Рудницкий, который процитировал это письмо, метко заметил, что Мейерхольд, угадав перспективную новизну чеховской драмы, приобщил ее — и совершенно напрасно! — к метерлинковскому своеобразию. Лично мне эта чеховская новизна не кажется свойственной только одной пьесе «Вишневый сад». По-моему, она присуща всем без исключения чеховским пьесам, начиная с «Лешего» и «Чайки». Добавлю, что, угадав эту перспективную новизну, Мейерхольд не взялся за постановку пьесы в духе своего открытия. Он поставил «Вишневый сад» в традициях все того же Художественного театра — видимо, опасаясь очередной скандальной реакции публики, да и просто не видя, не ощущая внятного постановочного решения. И хотя потом он и устно, и письменно (в своей статье «Театр») критиковал постановку Художественного театра, но аргументы его по поводу отсутствия мистического подтекста, трагедийного музыкального фона, «дане макабра» и других многозначных деталей были хоть и дельными в каком-то смысле, но совершенно диссонансными по отношению к контексту драмы.

Режиссура взяла в нем верх не сразу — скорее всего, полное осознание этой метаморфозы случилось много позднее, во время работы в Театре им. Комиссаржевской.
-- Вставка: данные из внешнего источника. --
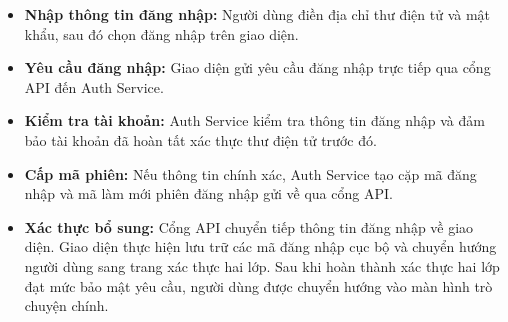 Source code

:\begin{itemize}

\item \textbf{Nhập thông tin đăng nhập:}
Người dùng điền
địa chỉ thư điện tử và mật khẩu,
sau đó chọn đăng nhập trên giao diện.

\item \textbf{Yêu cầu đăng nhập:}
Giao diện gửi yêu cầu đăng nhập
trực tiếp qua cổng API đến Auth Service.

\item \textbf{Kiểm tra tài khoản:}
Auth Service kiểm tra thông tin đăng nhập
và đảm bảo tài khoản
đã hoàn tất xác thực thư điện tử trước đó.

\item \textbf{Cấp mã phiên:}
Nếu thông tin chính xác,
Auth Service tạo cặp mã đăng nhập
và mã làm mới phiên đăng nhập gửi về qua cổng API.

\item \textbf{Xác thực bổ sung:}
Cổng API chuyển tiếp thông tin đăng nhập về giao diện.
Giao diện thực hiện lưu trữ
các mã đăng nhập cục bộ
và chuyển hướng người dùng sang trang xác thực hai lớp.
Sau khi hoàn thành xác thực hai lớp đạt mức bảo mật yêu cầu,
người dùng được chuyển hướng vào màn hình trò chuyện chính.
\end{itemize}
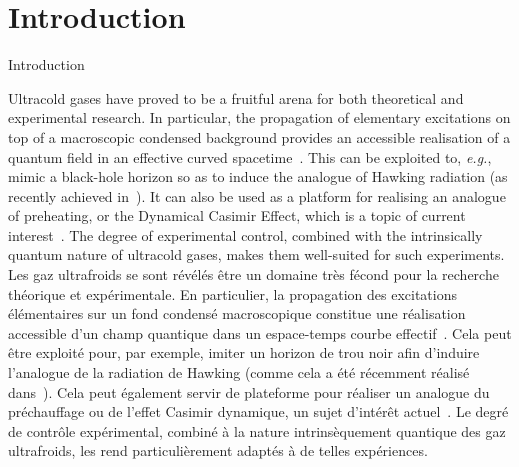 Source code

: \documentclass[aps,prd,notitlepage,amsfonts,amssymb,amsmath,nofootinbib,superscriptaddress,longbibliography]{revtex4-2}
\newcommand{\trad}[1]{\textcolor{tradcolor}{#1}}
\begin{document}
\maketitle




\section{Introduction}
\trad{Introduction}

Ultracold gases have proved to be a fruitful arena for both theoretical and experimental research.
In particular, the propagation of elementary excitations on top of a macroscopic condensed background provides an accessible realisation of a quantum field in an effective curved spacetime~\cite{Garay2000,LivingReview}.
This can be exploited to, {\it e.g.}, mimic a black-hole horizon so as to induce the analogue of Hawking radiation (as recently achieved in~\cite{deNova2019}).
It can also be used as a platform for realising an analogue of preheating, or the Dynamical Casimir Effect, which is a topic of current interest~\cite{Jaskula2012, silkePrimaryThermalisation2022,carusottoNumericalStudies2022}. The degree of experimental control, combined with the intrinsically quantum nature of ultracold gases, makes them well-suited for such experiments.
\trad{
Les gaz ultrafroids se sont révélés être un domaine très fécond pour la recherche théorique et expérimentale. 
En particulier, la propagation des excitations élémentaires sur un fond condensé macroscopique constitue une réalisation accessible d'un champ quantique dans un espace-temps courbe effectif~\cite{Garay2000,LivingReview}. 
Cela peut être exploité pour, par exemple, imiter un horizon de trou noir afin d'induire l'analogue de la radiation de Hawking (comme cela a été récemment réalisé dans~\cite{deNova2019}). 
Cela peut également servir de plateforme pour réaliser un analogue du préchauffage ou de l'effet Casimir dynamique, un sujet d'intérêt actuel~\cite{Jaskula2012, silkePrimaryThermalisation2022,carusottoNumericalStudies2022}. Le degré de contrôle expérimental, combiné à la nature intrinsèquement quantique des gaz ultrafroids, les rend particulièrement adaptés à de telles expériences.
}
\end{document}
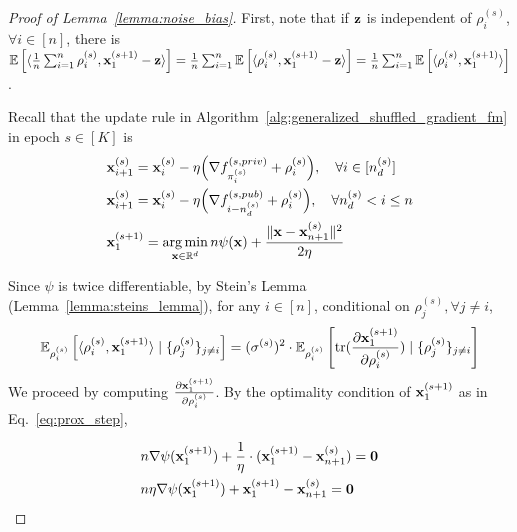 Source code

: \begin{proof}[Proof of Lemma~\ref{lemma:noise_bias}]
    First, note that if ${\mathbf{z}}$ is independent of $\rho_i^{(s)}$, $\forall i\in [n]$, 
    there is $\mathbb{E}\left[\langle \frac{1}{n}\sum_{i=1}^{n} \rho_i^{(s)}, {\mathbf{x}}_1^{(s+1)} - {\mathbf{z}} \rangle \right] 
    = \frac{1}{n}\sum_{i=1}^{n}\mathbb{E}\left[ \langle \rho_i^{(s)}, {\mathbf{x}}_1^{(s+1)} - {\mathbf{z}} \rangle \right] = \frac{1}{n}\sum_{i=1}^{n}\mathbb{E}\left[ \langle \rho_i^{(s)}, {\mathbf{x}}_1^{(s+1)}  \rangle \right]$.

    Recall that the update rule in Algorithm~\ref{alg:generalized_shuffled_gradient_fm} in epoch $s\in [K]$ is
    \begin{align}
        &{\mathbf{x}}_{i+1}^{(s)} = {\mathbf{x}}_{i}^{(s)} - \eta \Big(\nabla f_{\pi_i^{(s)}}^{(s, priv)} + \rho_i^{(s)}\Big),\quad \forall i \in[n_d^{(s)}]\\
        &{\mathbf{x}}_{i+1}^{(s)} = {\mathbf{x}}_i^{(s)} - \eta \Big(\nabla f_{i-n_d^{(s)}}^{(s, pub)} + \rho_i^{(s)}\Big), \quad \forall n_d^{(s)} < i \leq n\\
    \label{eq:prox_step}
        &{\mathbf{x}}_{1}^{(s+1)} = \operatorname*{arg\,min}_{{\mathbf{x}}\in\mathbb{R}^d} n \psi({\mathbf{x}}) + \frac{\| {\mathbf{x}} - {\mathbf{x}}_{n+1}^{(s)}\|^2}{2\eta}
    \end{align}

    Since $\psi$ is twice differentiable, by Stein's Lemma (Lemma~\ref{lemma:steins_lemma}), for any $i\in [n]$, conditional on $\rho_j^{(s)}, \forall j\neq i$,
    \begin{align}
    \label{eq:application_steins_lemma}
        \mathbb{E}_{\rho_i^{(s)}}\left[ \langle \rho_i^{(s)}, {\mathbf{x}}_{1}^{(s+1)} \rangle \mid \{\rho_j^{(s)}\}_{j\neq i}\right]
        = (\sigma^{(s)})^2\cdot \mathbb{E}_{\rho_i^{(s)}}\left[\text{tr}(\frac{\partial {\mathbf{x}}_1^{(s+1)}}{\partial \rho_i^{(s)}}) \mid \{\rho_j^{(s)}\}_{j\neq i} \right]
    \end{align}
    We proceed by computing $\frac{\partial {\mathbf{x}}_1^{(s+1)}}{\partial \rho_i^{(s)}}$.
    By the optimality condition of ${\mathbf{x}}_1^{(s+1)}$ as in Eq.~\ref{eq:prox_step},

    \begin{align}
        &n \nabla \psi({\mathbf{x}}_1^{(s+1)}) + \frac{1}{\eta}\cdot ({\mathbf{x}}_{1}^{(s+1)} - {\mathbf{x}}_{n+1}^{(s)})  = \mathbf{0}\\
        &n\eta \nabla \psi({\mathbf{x}}_1^{(s+1)}) + {\mathbf{x}}_1^{(s+1)} - {\mathbf{x}}_{n+1}^{(s)} = \mathbf{0}
    \end{align}


\end{proof}
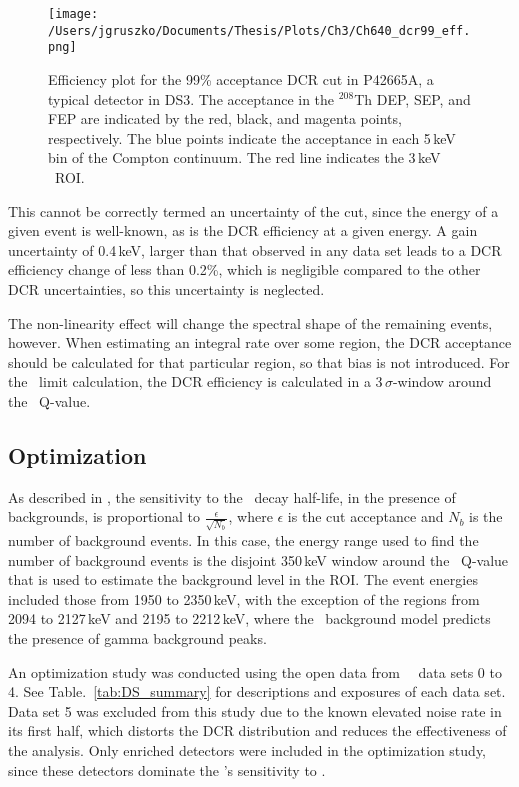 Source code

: \begin{figure}[t]
 \centering
 \texttt{[image: /Users/jgruszko/Documents/Thesis/Plots/Ch3/Ch640\_dcr99\_eff.png]}
 \caption[99\% acceptance DCR cut efficiency and uncertainties]{Efficiency plot for the 99\% acceptance DCR cut in P42665A, a typical detector in DS3. The acceptance in the $^{208}$Th DEP, SEP, and FEP are indicated by the red, black, and magenta points, respectively. The blue points indicate the acceptance in each 5\,keV bin of the Compton continuum. The red line indicates the 3\,keV \nonubb\ ROI.} 
 \label{fig:dcr99_eff}
\end{figure}

This cannot be correctly termed an uncertainty of the cut, since the energy of a given event is well-known, as is the DCR efficiency at a given energy. A gain uncertainty of 0.4\,keV, larger than that observed in any data set \cite{EnergyUnidoc} leads to a DCR efficiency change of less than 0.2\%, which is negligible compared to the other DCR uncertainties, so this uncertainty is neglected. 

The non-linearity effect will change the spectral shape of the remaining events, however. When estimating an integral rate over some region, the DCR acceptance should be calculated for that particular region, so that bias is not introduced. For the \nonubb\ limit calculation, the DCR efficiency is calculated in a 3\,$\sigma$-window around the \nonubb\ Q-value. 

\subsection{Optimization}
As described in \cite{Detwiler_sensitivity}, the sensitivity to the \nonubb\ decay half-life, in the presence of backgrounds, is proportional to $\frac{\epsilon}{\sqrt{N_b}}$, where $\epsilon$ is the cut acceptance and $N_b$ is the number of background events. In this case, the energy range used to find the number of background events is the disjoint 350\,keV window around the \nonubb\ Q-value that is used to estimate the background level in the ROI. The event energies included those from 1950 to 2350\,keV, with the exception of the regions from 2094 to 2127\,keV and 2195 to 2212\,keV, where the \MJ\ background model predicts the presence of gamma background peaks. 

An optimization study was conducted using the open data from \MJ\ \DEM\ data sets 0 to 4. See Table.~\ref{tab:DS_summary} for descriptions and exposures of each data set. Data set 5 was excluded from this study due to the known elevated noise rate in its first half, which distorts the DCR distribution and reduces the effectiveness of the analysis. Only enriched detectors were included in the optimization study, since these detectors dominate the \DEM 's sensitivity to \nonubb . 

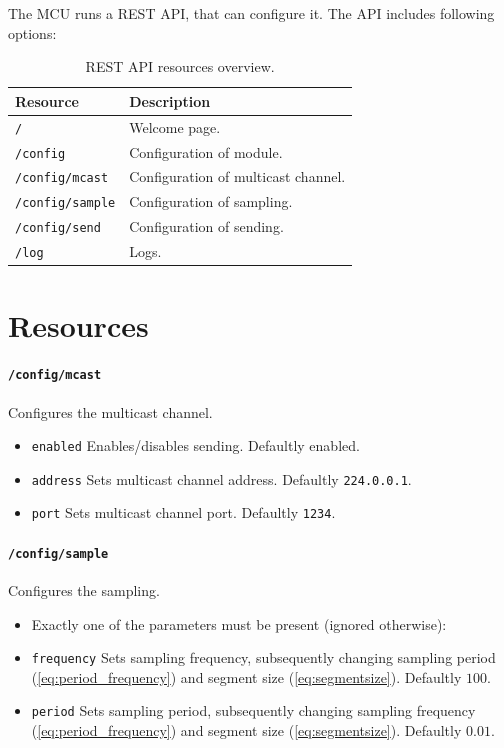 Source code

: The MCU runs a REST API, that can configure it. The API includes following options:

\begin{table}[h!]
    \begin{tabular}{|l|l|} \hline
        \textbf{Resource} & \textbf{Description} \\ \hline
        \texttt{/} & Welcome page. \\ \hline
        \texttt{/config} & Configuration of module. \\ \hline
        \texttt{/config/mcast}  & Configuration of multicast channel. \\ \hline
        \texttt{/config/sample} & Configuration of sampling. \\ \hline
        \texttt{/config/send}   & Configuration of sending. \\ \hline
        \texttt{/log}         & Logs. \\ \hline
    \end{tabular}
    \caption{REST API resources overview.}
\end{table}

\section{Resources}

\paragraph{\texttt{/config/mcast}}
Configures the multicast channel.
\begin{itemize}
    \item[] \texttt{enabled} Enables/disables sending. Defaultly enabled.
    \item[] \texttt{address} Sets multicast channel address. Defaultly \texttt{224.0.0.1}.
    \item[] \texttt{port}    Sets multicast channel port. Defaultly \texttt{1234}.
\end{itemize}

\paragraph{\texttt{/config/sample}}
Configures the sampling.
\begin{itemize}
    \item[] Exactly one of the parameters must be present (ignored otherwise):
    \item[] \texttt{frequency} Sets sampling frequency, subsequently changing sampling period (\ref{eq:period_frequency}) and segment size (\ref{eq:segmentsize}). Defaultly $100$.
    \item[] \texttt{period}    Sets sampling period, subsequently changing sampling frequency (\ref{eq:period_frequency}) and segment size (\ref{eq:segmentsize}). Defaultly $0.01$.
\end{itemize}

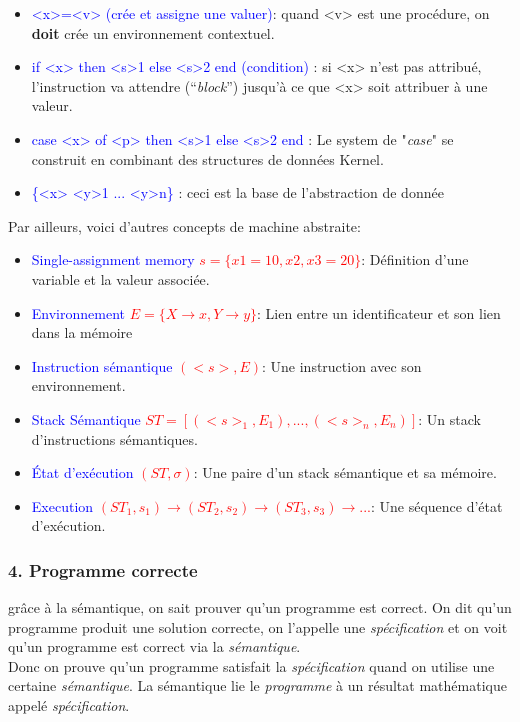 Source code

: \documentclass{report}
\begin{document}
\begin{itemize}
\item \textcolor{blue}{<x>=<v> (crée et assigne une valuer)}: quand <v> est une procédure, on \textbf{doit} crée un environnement contextuel.
\item \textcolor{blue}{if <x> then <s>1 else <s>2 end (condition)} : si <x> n'est pas attribué, l'instruction va attendre (“\textit{block}”) jusqu'à ce que <x> soit attribuer à une valeur.
\item \textcolor{blue}{case <x> of <p> then <s>1 else <s>2 end} : Le system de "\textit{case}" se construit en combinant des structures de données Kernel.
\item \textcolor{blue}{\{<x> <y>1 ... <y>n\}} : ceci est la base de l'abstraction de donnée
\end{itemize}
Par ailleurs, voici d'autres concepts de machine abstraite:
\begin{itemize}
\item \textcolor{blue}{Single-assignment memory }\textcolor{red}{$s = \{x1=10,x2,x3=20\}$}: Définition d'une variable et la valeur associée.
\item \textcolor{blue}{Environnement }\textcolor{red}{$E = \{X \rightarrow x, Y \rightarrow y\}$}: Lien entre un identificateur et son lien dans la mémoire
\item \textcolor{blue}{Instruction sémantique }\textcolor{red}{$(<s>, E)$}: Une instruction avec son environnement.
\item \textcolor{blue}{Stack Sémantique }\textcolor{red}{$ST = [(<s>_1,E_1), ..., (<s>_n,E_n)]$}: Un stack d'instructions sémantiques.
\item \textcolor{blue}{État d'exécution }\textcolor{red}{$(ST,\sigma)$}: Une paire d'un stack sémantique et sa mémoire.
\item \textcolor{blue}{Execution }\textcolor{red}{$(ST_1,s_1) \rightarrow (ST_2,s_2) \rightarrow (ST_3,s_3) \rightarrow ...$}: Une séquence d'état d'exécution. 
\end{itemize}

\subsubsection{4. Programme correcte}
grâce à la sémantique, on sait prouver qu'un programme est correct. On dit qu'un programme produit une solution correcte, on l'appelle une \textit{spécification} et on voit qu'un programme est correct via la \textit{sémantique}.\\
Donc on prouve qu'un programme satisfait la \textit{spécification} quand on utilise une certaine \textit{sémantique}. La sémantique lie le \textit{programme} à un résultat mathématique appelé \textit{spécification}.\\
\end{document}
До этого он не собирался быть режиссером, мечтал об актерской карьере, считал себя очень способным лицедеем. Разумеется, у него были все основания так думать. Но затхлая провинциальная реальность стихийно повернула его в другую, можно сказать, смежную сторону — с подсказки Ремизова он сделал смелую (хотя и малоудачную) пробу, одну, другую — и понесло. О режиссуре он с интересом задумался, когда захотел во что бы то ни стало разбудить сонливый Херсон, затем Тифлис, а потом и другие города. Потрясти их чем-то новым, непривычным, самостоятельным. Уже в Тифлисе, в гастрольных поездках, он спокойно, без напряжения, как бы мимоходом размышляет об этой метаморфозе. И странное дело, он почти не делится мыслями по поводу этой перемены ни в своем дневнике, ни в письмах жене. Все происходит само собой. Вначале его режиссура нисколько не мешает его пребыванию в актерах. Обе стези равноправны. Лишь много позже он начинает постепенно ограничивать себя одной режиссурой, прибегая к чисто актерским выходкам только во время репетиций.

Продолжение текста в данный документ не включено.